Nothing can be achieved without money. Sometimes there’s a big gap between dreams and reality and private equity can bridge that gap in some cases. What are the biggest advantages of private equity?
Pascal Wuillaume: There are several advantages. For starters, a private equity firm has a general and a more in-depth financial knowledge. It also generally brings plenty of experience to the table, as well as a large network of valuable contacts. And this is very important when mapping out a company strategy. In my opinion, every company must pay attention to its own ‘valorisation’. Robur had all the necessary know-how for this.
How difficult was it to find a private equity (PE) firm?
Pascal Wuillaume: Obviously there are plenty of firms to choose from. It helped that I was familiar with the world of PE, having worked with such firms for twenty years. Ultimately I only met with one partner, who proved to be the right partner from the outset. We immediately felt a click. Searching for and finding the right partner is also all about timing: I had to be available when a PE is searching for a CEO.
Pascal Wuillaume: People don’t stress this enough, but the two parties really need to click. And that is exactly what happened with Robur. But there was more to it. I think that Robur is also different from the traditional PE firms. It really is a fund by entrepreneurs for entrepreneurs. They understand the problems and challenges you face as a CEO because they’ve all experienced them themselves. The support you get is really valuable. We speak the same language, which is really important.

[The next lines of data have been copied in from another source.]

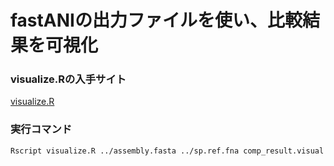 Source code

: # fastANIの出力ファイルを使い、比較結果を可視化

### visualize.Rの入手サイト
[visualize.R](https://github.com/ParBLiSS/FastANI/blob/master/scripts/visualize.R)

### 実行コマンド
```
Rscript visualize.R ../assembly.fasta ../sp.ref.fna comp_result.visual
```


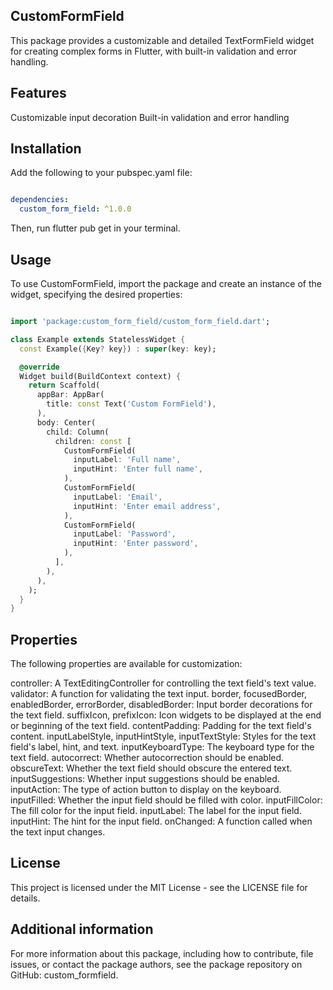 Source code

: 
<h2>CustomFormField</h2>

This package provides a customizable and detailed TextFormField widget for creating complex forms in Flutter, with built-in validation and error handling.

## Features
Customizable input decoration
Built-in validation and error handling

## Installation
Add the following to your pubspec.yaml file:

```yaml

dependencies:
  custom_form_field: ^1.0.0

```
Then, run flutter pub get in your terminal.

## Usage
To use CustomFormField, import the package and create an instance of the widget, specifying the desired properties:

```dart

import 'package:custom_form_field/custom_form_field.dart';

class Example extends StatelessWidget {
  const Example({Key? key}) : super(key: key);

  @override
  Widget build(BuildContext context) {
    return Scaffold(
      appBar: AppBar(
        title: const Text('Custom FormField'),
      ),
      body: Center(
        child: Column(
          children: const [
            CustomFormField(
              inputLabel: 'Full name',
              inputHint: 'Enter full name',
            ),
            CustomFormField(
              inputLabel: 'Email',
              inputHint: 'Enter email address',
            ),
            CustomFormField(
              inputLabel: 'Password',
              inputHint: 'Enter password',
            ),
          ],
        ),
      ),
    );
  }
}
```
## Properties

The following properties are available for customization:

controller: A TextEditingController for controlling the text field's text value.
validator: A function for validating the text input.
border, focusedBorder, enabledBorder, errorBorder, disabledBorder: Input border decorations for the text field.
suffixIcon, prefixIcon: Icon widgets to be displayed at the end or beginning of the text field.
contentPadding: Padding for the text field's content.
inputLabelStyle, inputHintStyle, inputTextStyle: Styles for the text field's label, hint, and text.
inputKeyboardType: The keyboard type for the text field.
autocorrect: Whether autocorrection should be enabled.
obscureText: Whether the text field should obscure the entered text.
inputSuggestions: Whether input suggestions should be enabled.
inputAction: The type of action button to display on the keyboard.
inputFilled: Whether the input field should be filled with color.
inputFillColor: The fill color for the input field.
inputLabel: The label for the input field.
inputHint: The hint for the input field.
onChanged: A function called when the text input changes.
## License
This project is licensed under the MIT License - see the LICENSE file for details.

## Additional information
For more information about this package, including how to contribute, file issues, or contact the package authors, see the package repository on GitHub: custom_formfield.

What did you find most difficult about sealing the deal?
Pascal Wuillaume: Convincing the seller who also happened to be the company’s owner was, admittedly, quite a laborious process. Theo was 85 years old. But ultimately, we succeeded in our endeavour, thanks to Robur and to Theo’s entourage. The main argument was that the company would benefit in the long term from entering a new phase. Now the company culture must be gradually adapted to the new ambitions.
Which fundamental agreements did you and Robur Capital make?
Pascal Wuillaume: I prefer not to comment on this…
It has been said that PE firms look forward from day one to the exit with the largest possible leverage. Is this true?
Pascal Wuillaume: Every company has its price, regardless of its size and a PE firm needs to make a profit on this. I think it’s vital that everyone is aware of this. In any event, Robur has committed to helping the company develop a long-term strategy. This company wants to grow, among others with a well-thought-out export strategy. If you are asking me whether we agreed on a term for Robur’s exit then the answer is very simple: no, we didn’t.